Campaign contributions in support of a school tax levy in Cleveland are being tapped to help pay for the personal security of the district’s chief executive officer, after her home was burglarized and she said she received death threats.
The break-in at the home of Barbara Byrd-Bennett on Aug. 2-in which a CD player and some wine were stolen-took place amid rising tensions over the 72,000-student district’s financial woes. This past summer, the system laid off some 1,000 employees to help close a $100 million gap in its $600 million annual budget.
Given that Ms. Byrd-Bennett also has received threatening phone calls, organizers of the local levy campaign said they would use campaign donations to pay for any overtime expenses created by the increased security for the schools chief through the Nov. 2 election.
“I might be overreacting, but when a person’s house is broken into, and they get hate calls, I err on the side of caution,” said Arnold Pinkney, the campaign’s manager.

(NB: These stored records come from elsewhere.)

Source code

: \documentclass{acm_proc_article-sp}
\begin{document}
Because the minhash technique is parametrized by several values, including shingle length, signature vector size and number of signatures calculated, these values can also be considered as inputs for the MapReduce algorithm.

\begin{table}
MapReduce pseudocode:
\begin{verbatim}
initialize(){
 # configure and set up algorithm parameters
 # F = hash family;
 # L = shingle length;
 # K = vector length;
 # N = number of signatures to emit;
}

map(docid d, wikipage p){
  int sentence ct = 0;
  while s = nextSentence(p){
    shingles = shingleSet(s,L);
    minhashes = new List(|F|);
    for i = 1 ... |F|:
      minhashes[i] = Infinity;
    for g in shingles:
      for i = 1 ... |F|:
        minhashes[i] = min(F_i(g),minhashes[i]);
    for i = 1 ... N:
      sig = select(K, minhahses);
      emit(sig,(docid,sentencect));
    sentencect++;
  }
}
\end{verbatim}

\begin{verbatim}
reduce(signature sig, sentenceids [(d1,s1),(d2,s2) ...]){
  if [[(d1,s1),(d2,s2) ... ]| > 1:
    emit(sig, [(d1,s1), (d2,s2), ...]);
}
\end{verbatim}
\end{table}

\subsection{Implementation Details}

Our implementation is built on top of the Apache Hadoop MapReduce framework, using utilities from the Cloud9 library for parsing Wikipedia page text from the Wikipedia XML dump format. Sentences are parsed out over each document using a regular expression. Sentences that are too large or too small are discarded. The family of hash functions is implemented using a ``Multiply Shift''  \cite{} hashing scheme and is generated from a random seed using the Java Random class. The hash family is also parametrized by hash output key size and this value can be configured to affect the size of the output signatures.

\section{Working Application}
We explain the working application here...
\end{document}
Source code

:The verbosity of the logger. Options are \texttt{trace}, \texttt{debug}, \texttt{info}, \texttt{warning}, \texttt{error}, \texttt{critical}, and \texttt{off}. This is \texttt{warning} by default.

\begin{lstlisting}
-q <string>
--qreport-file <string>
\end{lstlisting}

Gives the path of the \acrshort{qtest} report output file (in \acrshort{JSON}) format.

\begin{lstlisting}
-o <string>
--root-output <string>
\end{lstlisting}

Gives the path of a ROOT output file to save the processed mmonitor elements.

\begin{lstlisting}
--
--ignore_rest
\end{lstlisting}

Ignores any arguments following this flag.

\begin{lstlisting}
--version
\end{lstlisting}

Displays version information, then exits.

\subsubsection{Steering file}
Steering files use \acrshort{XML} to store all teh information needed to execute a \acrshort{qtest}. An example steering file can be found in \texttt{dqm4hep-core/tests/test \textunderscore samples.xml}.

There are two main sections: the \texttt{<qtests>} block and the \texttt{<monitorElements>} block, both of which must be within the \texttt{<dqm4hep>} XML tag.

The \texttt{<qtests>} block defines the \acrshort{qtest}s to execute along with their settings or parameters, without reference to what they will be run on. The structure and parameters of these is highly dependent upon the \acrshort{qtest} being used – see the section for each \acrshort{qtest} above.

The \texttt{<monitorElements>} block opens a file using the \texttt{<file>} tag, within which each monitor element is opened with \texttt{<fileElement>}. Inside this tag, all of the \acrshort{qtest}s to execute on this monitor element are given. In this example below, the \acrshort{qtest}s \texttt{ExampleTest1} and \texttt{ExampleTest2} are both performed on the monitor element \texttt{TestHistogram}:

District officials said last week that Ms. Byrd-Bennett’s security detail had racked up about $10,000 in overtime since the time of the break-in. In the days after the incident, the district ceo was provided round-the-clock protection.
Mr. Pinkney said he hopes to raise a total of $1.2 million for the levy campaign, which faces an uphill battle, given city’s poor economy. The property-tax hike would generate $67 million for Cleveland’s schools.
Although campaigns commonly budget for security, Mr. Pinkney acknowledged last week it was unusual for such an effort to pay to protect someone during times when that person is not specifically engaged in campaign work.
Ms. Byrd-Bennett has had a regular, district-paid security detail since she was hired in 1998. She had been shot at through her office window while in her previous job as a district administrator in New York City.